> [Problem] Give back the entries that follow exactly as written. Any picture gets left out.

==========

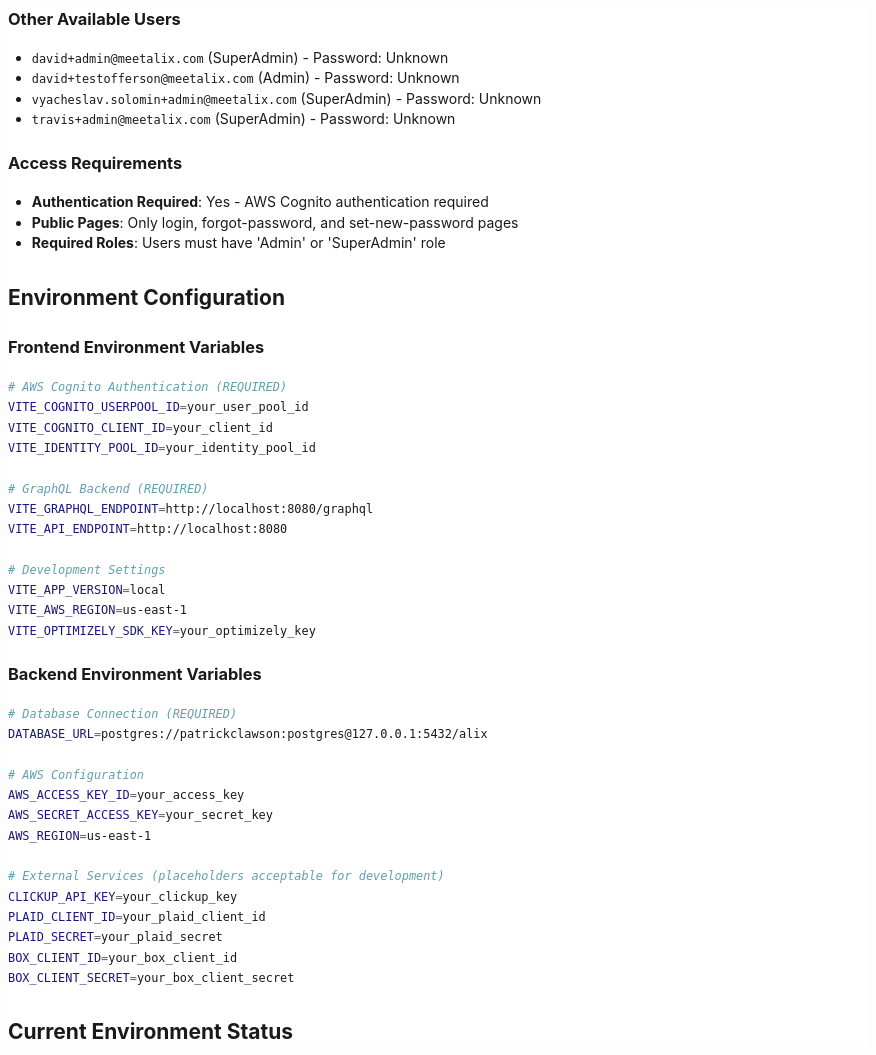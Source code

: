 ### Other Available Users
- `david+admin@meetalix.com` (SuperAdmin) - Password: Unknown
- `david+testofferson@meetalix.com` (Admin) - Password: Unknown
- `vyacheslav.solomin+admin@meetalix.com` (SuperAdmin) - Password: Unknown
- `travis+admin@meetalix.com` (SuperAdmin) - Password: Unknown

### Access Requirements
- **Authentication Required**: Yes - AWS Cognito authentication required
- **Public Pages**: Only login, forgot-password, and set-new-password pages
- **Required Roles**: Users must have 'Admin' or 'SuperAdmin' role

## Environment Configuration

### Frontend Environment Variables
```bash
# AWS Cognito Authentication (REQUIRED)
VITE_COGNITO_USERPOOL_ID=your_user_pool_id
VITE_COGNITO_CLIENT_ID=your_client_id  
VITE_IDENTITY_POOL_ID=your_identity_pool_id

# GraphQL Backend (REQUIRED)
VITE_GRAPHQL_ENDPOINT=http://localhost:8080/graphql
VITE_API_ENDPOINT=http://localhost:8080

# Development Settings
VITE_APP_VERSION=local
VITE_AWS_REGION=us-east-1
VITE_OPTIMIZELY_SDK_KEY=your_optimizely_key
```

### Backend Environment Variables
```bash
# Database Connection (REQUIRED)
DATABASE_URL=postgres://patrickclawson:postgres@127.0.0.1:5432/alix

# AWS Configuration
AWS_ACCESS_KEY_ID=your_access_key
AWS_SECRET_ACCESS_KEY=your_secret_key
AWS_REGION=us-east-1

# External Services (placeholders acceptable for development)
CLICKUP_API_KEY=your_clickup_key
PLAID_CLIENT_ID=your_plaid_client_id
PLAID_SECRET=your_plaid_secret
BOX_CLIENT_ID=your_box_client_id
BOX_CLIENT_SECRET=your_box_client_secret
```

## Current Environment Status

==========

> [Response to the task]
Source code

: ### Other Available Users
- `david+admin@meetalix.com` (SuperAdmin) - Password: Unknown
- `david+testofferson@meetalix.com` (Admin) - Password: Unknown
- `vyacheslav.solomin+admin@meetalix.com` (SuperAdmin) - Password: Unknown
- `travis+admin@meetalix.com` (SuperAdmin) - Password: Unknown

### Access Requirements
- **Authentication Required**: Yes - AWS Cognito authentication required
- **Public Pages**: Only login, forgot-password, and set-new-password pages
- **Required Roles**: Users must have 'Admin' or 'SuperAdmin' role

## Environment Configuration

### Frontend Environment Variables
```bash
# AWS Cognito Authentication (REQUIRED)
VITE_COGNITO_USERPOOL_ID=your_user_pool_id
VITE_COGNITO_CLIENT_ID=your_client_id  
VITE_IDENTITY_POOL_ID=your_identity_pool_id

# GraphQL Backend (REQUIRED)
VITE_GRAPHQL_ENDPOINT=http://localhost:8080/graphql
VITE_API_ENDPOINT=http://localhost:8080

# Development Settings
VITE_APP_VERSION=local
VITE_AWS_REGION=us-east-1
VITE_OPTIMIZELY_SDK_KEY=your_optimizely_key
```

### Backend Environment Variables
```bash
# Database Connection (REQUIRED)
DATABASE_URL=postgres://patrickclawson:postgres@127.0.0.1:5432/alix

# AWS Configuration
AWS_ACCESS_KEY_ID=your_access_key
AWS_SECRET_ACCESS_KEY=your_secret_key
AWS_REGION=us-east-1

# External Services (placeholders acceptable for development)
CLICKUP_API_KEY=your_clickup_key
PLAID_CLIENT_ID=your_plaid_client_id
PLAID_SECRET=your_plaid_secret
BOX_CLIENT_ID=your_box_client_id
BOX_CLIENT_SECRET=your_box_client_secret
```

## Current Environment Status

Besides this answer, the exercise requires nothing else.